**PROBLEM:**
Using the records below, locate all lines containing "state" and return them.

**RECORDS FOR THE TASK:**
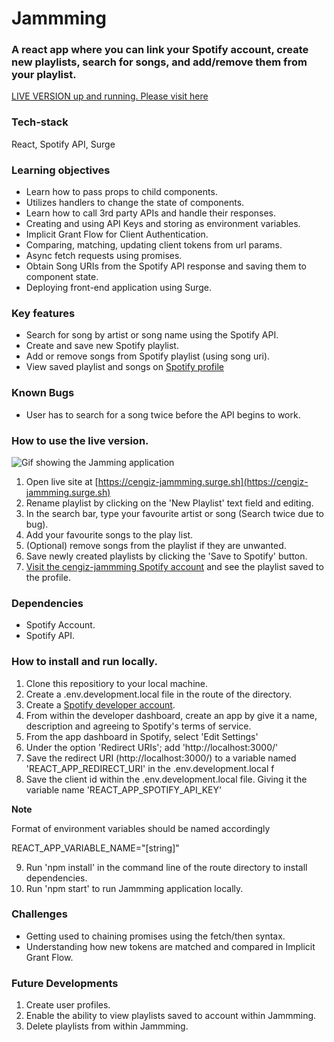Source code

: # Jammming 

### A react app where you can link your Spotify account, create new playlists, search for songs, and add/remove them from your playlist. 

[LIVE VERSION up and running. Please visit here](https://cengiz-jammming.surge.sh)

### Tech-stack

React, Spotify API, Surge

### Learning objectives

* Learn how to pass props to child components.  
* Utilizes handlers to change the state of components. 
* Learn how to call 3rd party APIs and handle their responses.
* Creating and using API Keys and storing as environment variables. 
* Implicit Grant Flow for Client Authentication. 
* Comparing, matching, updating client tokens from url params.
* Async fetch requests using promises. 
* Obtain Song URIs from the Spotify API response and saving them to component state. 
* Deploying front-end application using Surge.

### Key features 

* Search for song by artist or song name using the Spotify API. 
* Create and save new Spotify playlist. 
* Add or remove songs from Spotify playlist (using song uri).
* View saved playlist and songs on [Spotify profile](https://open.spotify.com/user/4f1gscmhwi86f3ul4vq9tryyy)

### Known Bugs

* User has to search for a song twice before the API begins to work. 

### How to use the live version. 

![Gif showing the Jamming application](https://github.com/CZ32/jamming/blob/readme/public/jammming_final.gif)

1. Open live site at [https://cengiz-jammming.surge.sh](https://cengiz-jammming.surge.sh)
2. Rename playlist by clicking on the 'New Playlist' text field and editing. 
3. In the search bar, type your favourite artist or song (Search twice due to bug).
4. Add your favourite songs to the play list.
5. (Optional) remove songs from the playlist if they are unwanted. 
6. Save newly created playlists by clicking the 'Save to Spotify' button. 
7. [Visit the cengiz-jammming Spotify account](https://open.spotify.com/user/4f1gscmhwi86f3ul4vq9tryyy) and see the playlist saved to the profile.

### Dependencies 

* Spotify Account.
* Spotify API. 

### How to install and run locally. 

1. Clone this repositiory to your local machine.
2. Create a .env.development.local file in the route of the directory. 
3. Create a [Spotify developer account](https://developer.spotify.com/dashboard/).
4. From within the developer dashboard, create an app by give it a name, description and agreeing to Spotify's terms of service. 
5. From the app dashboard in Spotify, select 'Edit Settings'
6. Under the option 'Redirect URIs'; add 'http://localhost:3000/'
7. Save the redirect URI (http://localhost:3000/) to a variable named 'REACT_APP_REDIRECT_URI' in the .env.development.local f
8. Save the client id within the .env.development.local file. Giving it the variable name 'REACT_APP_SPOTIFY_API_KEY'

**Note**

Format of environment variables should be named accordingly
 
REACT_APP_VARIABLE_NAME="[string]"

9. Run 'npm install' in the command line of the route directory to install dependencies.  
10. Run 'npm start' to run Jammming application locally. 

### Challenges 

* Getting used to chaining promises using the fetch/then syntax.
* Understanding how new tokens are matched and compared in Implicit Grant Flow. 

### Future Developments

1. Create user profiles.
2. Enable the ability to view playlists saved to account within Jammming. 
3. Delete playlists from within Jammming.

**WRITTEN RESPONSE:**
* Utilizes handlers to change the state of components. 
* Obtain Song URIs from the Spotify API response and saving them to component state. 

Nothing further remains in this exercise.